La caduta di Netanyahu: ovvero: “tutto deve cambiare perché nulla cambi”

israele soldatidi Vincenzo Brandi

La probabile prossima caduta del governo di Netanyahu, il più noto falco di destra della politica israeliana, indagato anche per corruzione, sarebbe di per sé un fatto positivo. Tuttavia le notizie che arrivano sulla coalizione eterogenea che dovrebbe formare il prossimo governo di Israele non sono per nulla confortanti. Per i prossimi due anni dovrebbe essere capo del governo Naftali Bennett, il capo del partito nazionalista, conservatore e religioso di ultradestra Yamina. Bennett è stato finora stretto collaboratore di Netanyahu, ed inoltre è un noto sostenitore della colonizzazione dei territori palestinesi occupati e contrario ad ogni concessione reale al popolo palestinese. Nella coalizione sono presenti anche l’altro partito di ultradestra “Casa Nostra” il cui capo, Avigdor Liebermann, è un altro noto falco antipalestinese. Il quadro è completato dal partito conservatore di centro guidato da Lapid che dovrebbe alternarsi tra due anni con Bennett. Farebbero parte del governo anche i Laburisti che si sono spostati sempre più a destra dimenticando le storiche aperture al dialogo con i Palestinesi attuate da un loro storico esponente, l’ex generale Rabin (che per questo fu assassinato da un fanatico integralista ebraico, forse con la complicità dei servizi segreti).
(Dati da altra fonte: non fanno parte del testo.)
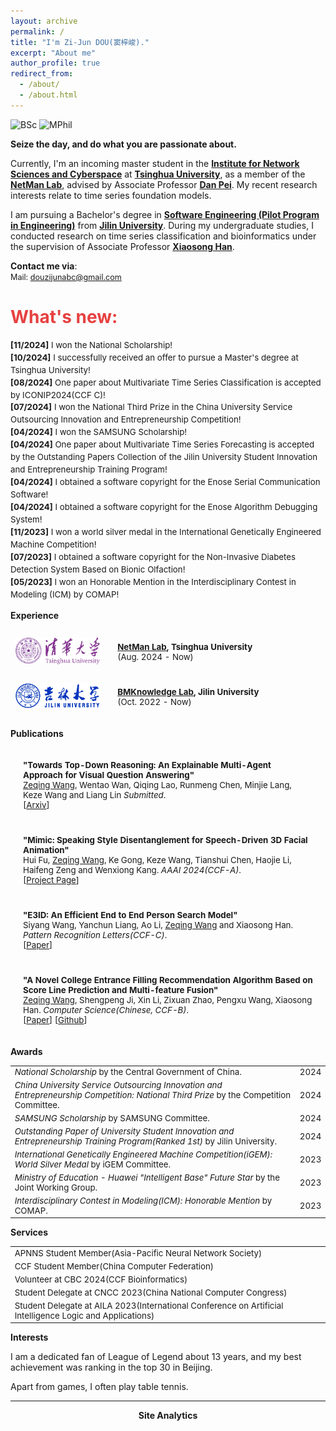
 ```yaml
---
layout: archive
permalink: /
title: "I'm Zi-Jun DOU(窦梓峻)."
excerpt: "About me"
author_profile: true
redirect_from: 
  - /about/
  - /about.html
---
```


![BSc](https://img.shields.io/badge/B.Sc.-Jilin%20Univ.%20(2019--2023)-yellowgreen?style=flat-square&color=181717&labelColor=red)
![MPhil](https://img.shields.io/badge/MPhil.-SYSU.%20(2023--Now)-yellowgreen?style=flat-square&color=181717&labelColor=blue)

<!-------------------->
**Seize the day, and do what you are passionate about.**

Currently, I'm an incoming master student in the [**Institute for Network Sciences and Cyberspace**](https://www.insc.tsinghua.edu.cn/) at [**Tsinghua University**](https://www.tsinghua.edu.cn/en/), as a member of the [**NetMan Lab**](https://netman.aiops.org/), advised by Associate Professor [**Dan Pei**](https://netman.aiops.org/~peidan/). My recent research interests relate to time series foundation models.

I am pursuing a Bachelor's degree in [**Software Engineering (Pilot Program in Engineering)**](http://csw.jlu.edu.cn/info/1080/2824.htm) from [**Jilin University**](https://www.jlu.edu.cn/). During my undergraduate studies, I conducted research on time series classification and bioinformatics under the supervision of Associate Professor [**Xiaosong Han**](https://ccst.jlu.edu.cn/info/1196/17217.htm).

**Contact me via**:  
  <i class="fa fa-fw fa-envelope"></i> <font style="font-size: 0.9em;">Mail: <a href="mailto:douzijunabc@gmail.com">douzijunabc@gmail.com</a> </font><br>

<h1 style="color: rgb(231, 65, 65);"><b>What's new:</b></h1>
<div style="line-height: 1.5em; font-size: 0.95em">
  <p>
  <b>[11/2024]</b> I won the National Scholarship! <br>
  <b>[10/2024]</b> I successfully received an offer to pursue a Master's degree at Tsinghua University! <br>
  <b>[08/2024]</b> One paper about Multivariate Time Series Classification is accepted by ICONIP2024(CCF C)! <br>
  <b>[07/2024]</b> I won the National Third Prize in the China University Service Outsourcing Innovation and Entrepreneurship Competition! <br>
  <b>[04/2024]</b> I won the SAMSUNG Scholarship! <br>  
  <b>[04/2024]</b> One paper about Multivariate Time Series Forecasting is accepted by the Outstanding Papers Collection of the Jilin University Student Innovation and Entrepreneurship Training Program! <br>  
  <b>[04/2024]</b> I obtained a software copyright for the Enose Serial Communication Software! <br>
  <b>[04/2024]</b> I obtained a software copyright for the Enose Algorithm Debugging System! <br>  
  <b>[11/2023]</b> I won a world silver medal in the International Genetically Engineered Machine Competition! <br>  
  <b>[07/2023]</b> I obtained a software copyright for the Non-Invasive Diabetes Detection System Based on Bionic Olfaction! <br>  
  <b>[05/2023]</b> I won an Honorable Mention in the Interdisciplinary Contest in Modeling (ICM) by COMAP! <br>   
  </p>
</div>

**Experience**
<!-- <h2><b>Experience</b></h2> -->

<table style="width:100%;border:0px;border-spacing:0px;border-collapse:separate;margin-right:0;margin-left:0;font-size:0.95em;">
  <tr>
    <td style="padding:8px;width:30%;vertical-align:middle;border:none;">
      <img src='images/tsing_hua_logo.jpg' width="300">
    </td>
    <td style="padding:20px;width:70%;vertical-align:middle;border-right:none;border:none;">
      <b><a href="https://netman.aiops.org/">NetMan Lab</a>, Tsinghua University</b>
      <br>
      (Aug. 2024 - Now)
      <br>
    </td>
  </tr>
  <tr>
    <td style="padding:8px;width:30%;vertical-align:middle;border:none;">
      <img src='images/jilin_university_logo.jpg' width="300">
    </td>
    <td style="padding:20px;width:70%;vertical-align:middle;border-right:none;border:none;">
      <b><a href="https://www.keaml.cn/BMKnowledge/index.html">BMKnowledge Lab</a>, Jilin University</b>
      <br>
      (Oct. 2022 - Now)
      <br>
    </td>
  </tr>
</table>

**Publications**
<!-- <h2><b>Publications</b></h2> -->

<table style="width:100%;border:None;border-spacing:0px;border-collapse:separate;margin-right:0;margin-left:0;font-size:0.95em;">

  <tr>
    <td style="padding:20px;width:70%;vertical-align:middle;border-right:none;border:none;">
      <b>"Towards Top-Down Reasoning: An Explainable Multi-Agent Approach for Visual Question Answering"</b>
      <br>
      <u>Zeqing Wang</u>, Wentao Wan, Qiqing Lao, Runmeng Chen, Minjie Lang, Keze Wang and Liang Lin      <i>Submitted</i>.
      <br>
      [<a href="https://arxiv.org/pdf/2311.17331">Arxiv</a>]
    </td>
  </tr>

  <tr>
    <td style="padding:20px;width:70%;vertical-align:middle;border-right:none;border:none;">
      <b>"Mimic: Speaking Style Disentanglement for Speech-Driven 3D Facial Animation"</b>
      <br>
      Hui Fu, <u>Zeqing Wang</u>, Ke Gong, Keze Wang, Tianshui Chen, Haojie Li, Haifeng Zeng and Wenxiong Kang. <i>AAAI 2024(CCF-A)</i>.
      <br>
      [<a href="https://zeqing-wang.github.io/Mimic/">Project Page</a>]
    </td>
  </tr>

  <tr>
    <td style="padding:20px;width:70%;vertical-align:middle;border-right:none;border:none;">
      <b>"E3ID: An Efficient End to End Person Search Model"</b>
      <br>
      Siyang Wang, Yanchun Liang, Ao Li, <u>Zeqing Wang</u> and Xiaosong Han. <i>Pattern Recognition Letters(CCF-C)</i>.
      <br>
      [<a href="https://www.sciencedirect.com/science/article/pii/S0167865523003094">Paper</a>]
    </td>
  </tr>

  <tr>
    <!-- <td style="padding:8px;width:30%;vertical-align:middle;border:none;">
      <a href="images/gaokao.png">
      <img src='images/gaokao.png' width="300">
      </a>
    </td> -->
    <td style="padding:20px;width:70%;vertical-align:middle;border-right:none;border:none;">
      <b>"A Novel College Entrance Filling Recommendation Algorithm Based on Score Line Prediction and Multi-feature Fusion"</b>
      <br>
      <u>Zeqing Wang</u>, Shengpeng Ji, Xin Li, Zixuan Zhao, Pengxu Wang, Xiaosong Han. <i>Computer Science(Chinese, CCF-B)</i>.
      <br>
      [<a href="https://www.jsjkx.com/CN/10.11896/jsjkx.211100266">Paper</a>]
      [<a href="https://github.com/Zeqing-Wang/Reco-PMW">Github</a>]
    </td>
  </tr>

</table>

<!-- <h4><b>Miscellaneous</b></h4> -->
<!-- <h5><i>Articles & Projects</i></h5> -->

**Awards**

<table style="border:none;font-size:0.95em;">
  <tr>
    <td style="border:none;"><i>National Scholarship </i> by the Central Government of China.
    </td>
    <td style="border:none;text-align:center;">2024
    </td>
  </tr>
  <tr>
    <td style="border:none;"><i>China University Service Outsourcing Innovation and Entrepreneurship Competition: National Third Prize </i> by the Competition Committee.
    </td>
    <td style="border:none;text-align:center;">2024
    </td>
  </tr>
  <tr>
    <td style="border:none;"><i>SAMSUNG Scholarship </i> by SAMSUNG Committee.
    </td>
    <td style="border:none;text-align:center;">2024
    </td>
  </tr>
  <tr>
    <td style="border:none;"><i>Outstanding Paper of University Student Innovation and Entrepreneurship Training Program(Ranked 1st) </i> by Jilin University.
    </td>
    <td style="border:none;text-align:center;">2024
    </td>
  </tr>
  <tr>
    <td style="border:none;"><i>International Genetically Engineered Machine Competition(iGEM): World Silver Medal </i> by iGEM Committee.
    </td>
    <td style="border:none;text-align:center;">2023
    </td>
  </tr>
  <tr>
    <td style="border:none;"><i>Ministry of Education - Huawei "Intelligent Base" Future Star </i>  by the Joint Working Group.
    </td>
    <td style="border:none;text-align:center;">2023
    </td>
  </tr>
  <tr>
    <td style="border:none;"><i>Interdisciplinary Contest in Modeling(ICM): Honorable Mention </i> by COMAP.
    </td>
    <td style="border:none;text-align:center;">2023
    </td>
  </tr>
</table>

**Services**

<table style="border:none;font-size:0.95em;">
  <tr>
    <td style="border:none;">APNNS Student Member(Asia-Pacific Neural Network Society)
    </td>
  </tr>
  <tr>
    <td style="border:none;">CCF Student Member(China Computer Federation)
    </td>
  </tr>     
  <tr>
    <td style="border:none;">Volunteer at CBC 2024(CCF Bioinformatics)
    </td>
  </tr>     
  <tr>
    <td style="border:none;">Student Delegate at CNCC 2023(China National Computer Congress)
    </td>
  </tr>  
  <tr>
    <td style="border:none;">Student Delegate at AILA 2023(International Conference on Artificial Intelligence Logic and Applications)
    </td>
  </tr>  
</table>

**Interests**

I am a dedicated fan of League of Legend about 13 years, and my best achievement was ranking in the top 30 in Beijing.

Apart from games, I often play table tennis. 

--------

<center><b>Site Analytics</b></center>
<script type='text/javascript' id='clustrmaps' src='//cdn.clustrmaps.com/map_v2.js?cl=ffffff&w=150&t=n&d=T4UIhX2t22nm_qN1kFnxR_qI8tV9vvambgs4Ldcj7z0'></script>
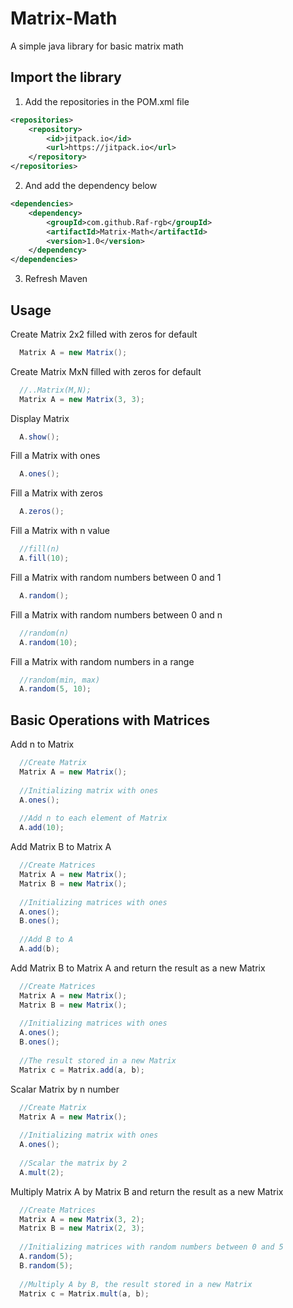 # Matrix-Math
A simple java library for basic matrix math 

## Import the library

1. Add the repositories in the POM.xml file
```xml
<repositories>
    <repository>
        <id>jitpack.io</id>
        <url>https://jitpack.io</url>
    </repository>
</repositories>
```

2. And add the dependency below
```xml
<dependencies>
    <dependency>
        <groupId>com.github.Raf-rgb</groupId>
        <artifactId>Matrix-Math</artifactId>
        <version>1.0</version>
    </dependency>
</dependencies>
```

3. Refresh Maven

## Usage

Create Matrix 2x2 filled with zeros for default

```java
  Matrix A = new Matrix();
```

Create Matrix MxN filled with zeros for default

```java
  //..Matrix(M,N);
  Matrix A = new Matrix(3, 3);
```

Display Matrix

```java
  A.show();
```

Fill a Matrix with ones

```java
  A.ones();
```

Fill a Matrix with zeros

```java
  A.zeros();
```

Fill a Matrix with n value

```java
  //fill(n)
  A.fill(10);
```

Fill a Matrix with random numbers between 0 and 1

```java
  A.random();
```

Fill a Matrix with random numbers between 0 and n

```java
  //random(n)
  A.random(10);
```

Fill a Matrix with random numbers in a range

```java
  //random(min, max)
  A.random(5, 10);
```
## Basic Operations with Matrices

Add n to Matrix

```java
  //Create Matrix
  Matrix A = new Matrix();
  
  //Initializing matrix with ones
  A.ones();
  
  //Add n to each element of Matrix
  A.add(10);
```


Add Matrix B to Matrix A

```java
  //Create Matrices
  Matrix A = new Matrix();
  Matrix B = new Matrix();
  
  //Initializing matrices with ones
  A.ones();
  B.ones();
  
  //Add B to A
  A.add(b);
```
Add Matrix B to Matrix A and return the result as a new Matrix

```java
  //Create Matrices
  Matrix A = new Matrix();
  Matrix B = new Matrix();
  
  //Initializing matrices with ones
  A.ones();
  B.ones();
  
  //The result stored in a new Matrix
  Matrix c = Matrix.add(a, b);
```
Scalar Matrix by n number

```java
  //Create Matrix
  Matrix A = new Matrix();
  
  //Initializing matrix with ones
  A.ones();
  
  //Scalar the matrix by 2
  A.mult(2);
```

Multiply Matrix A by Matrix B and return the result as a new Matrix

```java
  //Create Matrices
  Matrix A = new Matrix(3, 2);
  Matrix B = new Matrix(2, 3);
  
  //Initializing matrices with random numbers between 0 and 5
  A.random(5);
  B.random(5);
  
  //Multiply A by B, the result stored in a new Matrix 
  Matrix c = Matrix.mult(a, b);
```
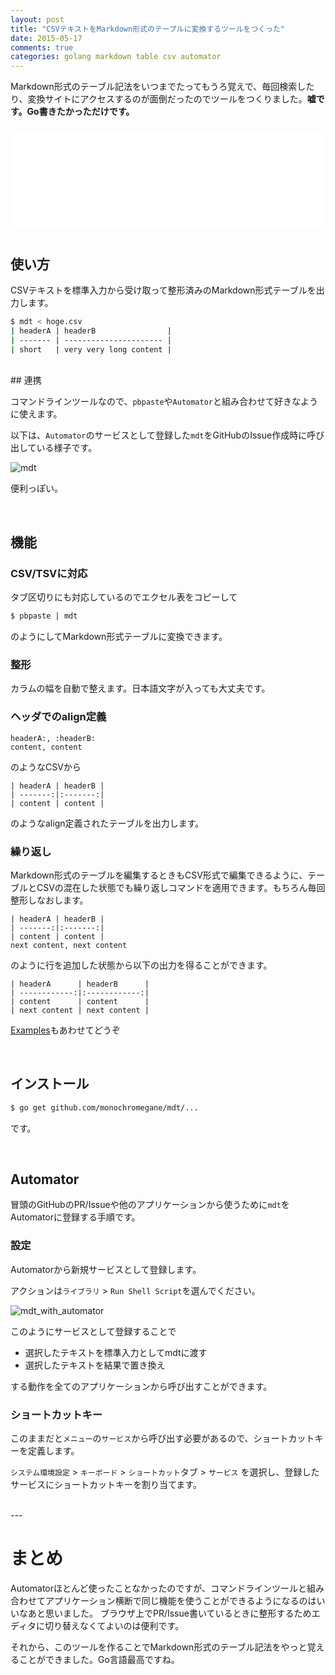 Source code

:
 ```yaml
---
layout: post
title: "CSVテキストをMarkdown形式のテーブルに変換するツールをつくった"
date: 2015-05-17
comments: true
categories: golang markdown table csv automator
---
```


Markdown形式のテーブル記法をいつまでたってもうろ覚えで、毎回検索したり、変換サイトにアクセスするのが面倒だったのでツールをつくりました。**嘘です。Go書きたかっただけです。**

<iframe src="//hatenablog-parts.com/embed?url=https%3A%2F%2Fgithub.com%2Fmonochromegane%2Fmdt" title="monochromegane/mdt" class="embed-card embed-webcard" scrolling="no" frameborder="0" style="width: 100%; height: 155px; max-width: 500px; margin: 10px 0px;">&lt;a href="https://github.com/monochromegane/mdt"&gt;monochromegane/mdt&lt;/a&gt;</iframe>

<br />

## 使い方

CSVテキストを標準入力から受け取って整形済みのMarkdown形式テーブルを出力します。

```sh
$ mdt < hoge.csv
| headerA | headerB                |
| ------- | ---------------------- |
| short   | very very long content |
```

<br />
## 連携

コマンドラインツールなので、`pbpaste`や`Automator`と組み合わせて好きなように使えます。

以下は、`Automator`のサービスとして登録した`mdt`をGitHubのIssue作成時に呼び出している様子です。

![mdt](https://cloud.githubusercontent.com/assets/1845486/7668803/cc0a9178-fc87-11e4-9d0e-9fd32ea3c1fc.gif)

便利っぽい。

<br />

## 機能

### CSV/TSVに対応

タブ区切りにも対応しているのでエクセル表をコピーして

```sh
$ pbpaste | mdt
```

のようにしてMarkdown形式テーブルに変換できます。

### 整形

カラムの幅を自動で整えます。日本語文字が入っても大丈夫です。

### ヘッダでのalign定義

```
headerA:, :headerB:
content, content
```

のようなCSVから

```
| headerA | headerB |
| -------:|:-------:|
| content | content |
```

のようなalign定義されたテーブルを出力します。

### 繰り返し

Markdown形式のテーブルを編集するときもCSV形式で編集できるように、テーブルとCSVの混在した状態でも繰り返しコマンドを適用できます。もちろん毎回整形しなおします。

```
| headerA | headerB |
| -------:|:-------:|
| content | content |
next content, next content
```

のように行を追加した状態から以下の出力を得ることができます。

```
| headerA      | headerB      |
| ------------:|:------------:|
| content      | content      |
| next content | next content |
```

[Examples](https://godoc.org/github.com/monochromegane/mdt#pkg-examples)もあわせてどうぞ

<br />

## インストール

```sh
$ go get github.com/monochromegane/mdt/...
```

です。

<br />

## Automator

冒頭のGitHubのPR/Issueや他のアプリケーションから使うために`mdt`をAutomatorに登録する手順です。

### 設定

Automatorから新規サービスとして登録します。

アクションは`ライブラリ` > `Run Shell Script`を選んでください。

![mdt\_with\_automator](https://cloud.githubusercontent.com/assets/1845486/7668851/5d833f84-fc8c-11e4-8787-aa39ce6ab300.png)

このようにサービスとして登録することで

- 選択したテキストを標準入力としてmdtに渡す
- 選択したテキストを結果で置き換え

する動作を全てのアプリケーションから呼び出すことができます。

### ショートカットキー

このままだと`メニュー`の`サービス`から呼び出す必要があるので、ショートカットキーを定義します。

`システム環境設定` > `キーボード` > `ショートカット`タブ > `サービス` を選択し、登録したサービスにショートカットキーを割り当てます。

<br />
---

# まとめ

Automatorほとんど使ったことなかったのですが、コマンドラインツールと組み合わせてアプリケーション横断で同じ機能を使うことができるようになるのはいいなあと思いました。
ブラウザ上でPR/Issue書いているときに整形するためエディタに切り替えなくてよいのは便利です。

それから、このツールを作ることでMarkdown形式のテーブル記法をやっと覚えることができました。Go言語最高ですね。

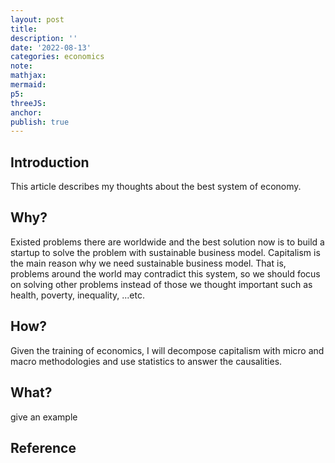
 ```yaml
---
layout: post
title:
description: ''
date: '2022-08-13'
categories: economics
note:
mathjax:
mermaid:
p5:
threeJS:
anchor:
publish: true
---
```


## Introduction

This article describes my thoughts about the best system of economy.

## Why?

Existed problems there are worldwide and the best solution now is to build a startup to solve the problem with sustainable business model. Capitalism is the main reason why we need sustainable business model. That is, problems around the world may contradict this system, so we should focus on solving other problems instead of those we thought important such as health, poverty, inequality, ...etc.

## How?

Given the training of economics, I will decompose capitalism with micro and macro methodologies and use statistics to answer the causalities.

## What?

give an example

## Reference
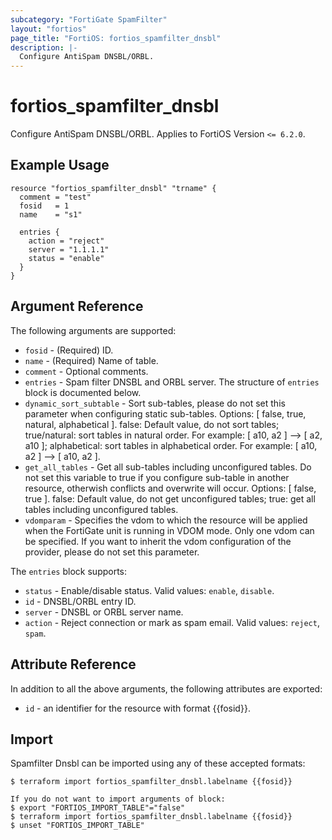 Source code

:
 ```yaml
---
subcategory: "FortiGate SpamFilter"
layout: "fortios"
page_title: "FortiOS: fortios_spamfilter_dnsbl"
description: |-
  Configure AntiSpam DNSBL/ORBL.
---
```


# fortios_spamfilter_dnsbl
Configure AntiSpam DNSBL/ORBL. Applies to FortiOS Version `<= 6.2.0`.

## Example Usage

```hcl
resource "fortios_spamfilter_dnsbl" "trname" {
  comment = "test"
  fosid   = 1
  name    = "s1"

  entries {
    action = "reject"
    server = "1.1.1.1"
    status = "enable"
  }
}
```

## Argument Reference

The following arguments are supported:

* `fosid` - (Required) ID.
* `name` - (Required) Name of table.
* `comment` - Optional comments.
* `entries` - Spam filter DNSBL and ORBL server. The structure of `entries` block is documented below.
* `dynamic_sort_subtable` - Sort sub-tables, please do not set this parameter when configuring static sub-tables. Options: [ false, true, natural, alphabetical ]. false: Default value, do not sort tables; true/natural: sort tables in natural order. For example: [ a10, a2 ] --> [ a2, a10 ]; alphabetical: sort tables in alphabetical order. For example: [ a10, a2 ] --> [ a10, a2 ].
* `get_all_tables` - Get all sub-tables including unconfigured tables. Do not set this variable to true if you configure sub-table in another resource, otherwish conflicts and overwrite will occur. Options: [ false, true ]. false: Default value, do not get unconfigured tables; true: get all tables including unconfigured tables. 
* `vdomparam` - Specifies the vdom to which the resource will be applied when the FortiGate unit is running in VDOM mode. Only one vdom can be specified. If you want to inherit the vdom configuration of the provider, please do not set this parameter.

The `entries` block supports:

* `status` - Enable/disable status. Valid values: `enable`, `disable`.
* `id` - DNSBL/ORBL entry ID.
* `server` - DNSBL or ORBL server name.
* `action` - Reject connection or mark as spam email. Valid values: `reject`, `spam`.


## Attribute Reference

In addition to all the above arguments, the following attributes are exported:
* `id` - an identifier for the resource with format {{fosid}}.

## Import

Spamfilter Dnsbl can be imported using any of these accepted formats:
```
$ terraform import fortios_spamfilter_dnsbl.labelname {{fosid}}

If you do not want to import arguments of block:
$ export "FORTIOS_IMPORT_TABLE"="false"
$ terraform import fortios_spamfilter_dnsbl.labelname {{fosid}}
$ unset "FORTIOS_IMPORT_TABLE"
```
Persino i Socialisti di sinistra del piccolo partito Meretz (un partito che si era sempre dichiarato contro l’occupazione dei territori palestinesi) entrerebbe nel governo, che sarebbe appoggiato dall’esterno anche da un partito arabo-israeliano conservatore (a quale scopo?).    

Non si può prevedere da una coalizione del genere nessun cambiamento sostanziale verso una politica di giustizia e di pace che coinvolga anche i Palestinesi. Vale a questo proposito la vecchia massima coniata da Tommasi di Lampedusa nel suo splendido romanzo “Il gattopardo” a proposito della caduta del regime borbonico: “tutto deve cambiare perché nulla cambi”. Il nuovo governo bloccherà le colonizzazioni? Interromperà la cacciata dei Palestinesi dalle loro case e terre? Sgombrerà i territori occupati rispettando le risoluzioni dell’ONU? Abbatterà il muro che stringe in una morsa la Cisgiordania? Interromperà l’assedio di Gaza, dove manca tutto, anche l’acqua potabile? Riconoscerà il diritto dei profughi palestinesi di tornare alle proprie case come riconosciuto dalla Risoluzione 194/48 dell’ONU? Restituirà ai Palestinesi la parte araba di Gerusalemme annessa ad Israele illegalmente con la forza? Permetterà la nascita quanto meno di un mini-stato palestinese con Gerusalemme Est come capitale? Basterebbe che fossero attuate solo alcune di queste cose per poter parlare di svolta. Purtroppo anche l’opinione pubblica israeliana si è spostata sempre più a destra. Sono passati i tempi in cui decine di migliaia di pacifisti israeliani scendevano in piazza a manifestare sotto la direzione di capi carismatici come Yuri Avnery. Sono rimasti solo piccoli gruppi pacifisti come Betselem, come il gruppo che si oppone allo sgombero delle case o quello dei Refusnik, cioè i giovani che rifiutano il servizio militare. Lo storico democratico dell’Università di Haifa, Ilan Pappe, autore del noto libro in cui si denuncia “La pulizia etnica della Palestina” ad opera dei governi israeliani, è stato costretto ad andare ad insegnare in Inghilterra. Gli appassionati appelli e le intelligenti analisi del noto editorialista democratico del giornale di centro-sinistra “Haaretz” Gideon Levy appaiono come una voce nel deserto. Spero sinceramente di sbagliarmi, ma penso che la lotta dei palestinesi per difendere i loro diritti sarà ancora lunga ed un eventuale accordo ancora lontano.